Establish how many lines in the entries hold the string "lxcとは". The number by itself is the whole answer.

------------------------------------------------------------------------

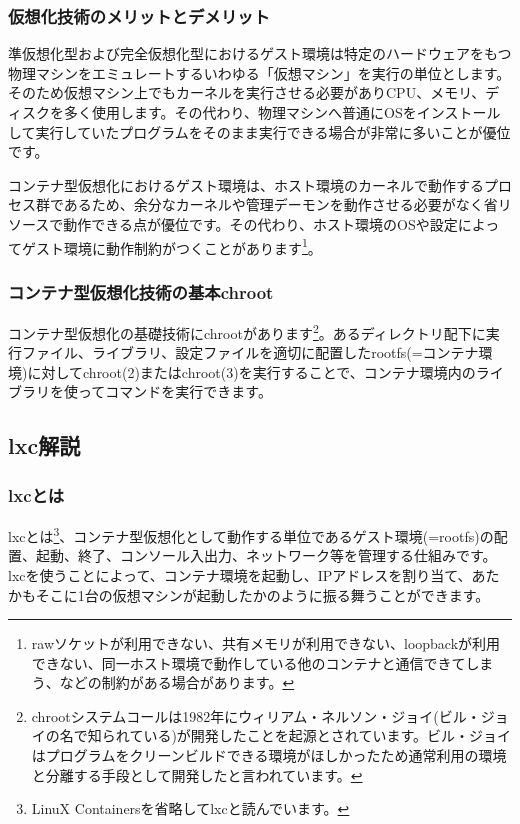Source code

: \documentclass[mingoth,a4paper]{jsarticle}
\begin{document}
\subsubsection{仮想化技術のメリットとデメリット}

準仮想化型および完全仮想化型におけるゲスト環境は特定のハードウェアをもつ物理マシンをエミュレートするいわゆる「仮想マシン」を実行の単位とします。そのため仮想マシン上でもカーネルを実行させる必要がありCPU、メモリ、ディスクを多く使用します。その代わり、物理マシンへ普通にOSをインストールして実行していたプログラムをそのまま実行できる場合が非常に多いことが優位です。

コンテナ型仮想化におけるゲスト環境は、ホスト環境のカーネルで動作するプロセス群であるため、余分なカーネルや管理デーモンを動作させる必要がなく省リソースで動作できる点が優位です。その代わり、ホスト環境のOSや設定によってゲスト環境に動作制約がつくことがあります\footnote{rawソケットが利用できない、共有メモリが利用できない、loopbackが利用できない、同一ホスト環境で動作している他のコンテナと通信できてしまう、などの制約がある場合があります。}。

\subsubsection{コンテナ型仮想化技術の基本chroot}

コンテナ型仮想化の基礎技術にchrootがあります\footnote{chrootシステムコールは1982年にウィリアム・ネルソン・ジョイ(ビル・ジョイの名で知られている)が開発したことを起源とされています。ビル・ジョイはプログラムをクリーンビルドできる環境がほしかったため通常利用の環境と分離する手段として開発したと言われています。}。あるディレクトリ配下に実行ファイル、ライブラリ、設定ファイルを適切に配置したrootfs(=コンテナ環境)に対してchroot(2)またはchroot(3)を実行することで、コンテナ環境内のライブラリを使ってコマンドを実行できます。

\subsection{lxc解説}
\subsubsection{lxcとは}

lxcとは\footnote{LinuX Containersを省略してlxcと読んでいます。}、コンテナ型仮想化として動作する単位であるゲスト環境(=rootfs)の配置、起動、終了、コンソール入出力、ネットワーク等を管理する仕組みです。
lxcを使うことによって、コンテナ環境を起動し、IPアドレスを割り当て、あたかもそこに1台の仮想マシンが起動したかのように振る舞うことができます。
\end{document}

------------------------------------------------------------------------

**OUTPUT OF THE TASK:**
2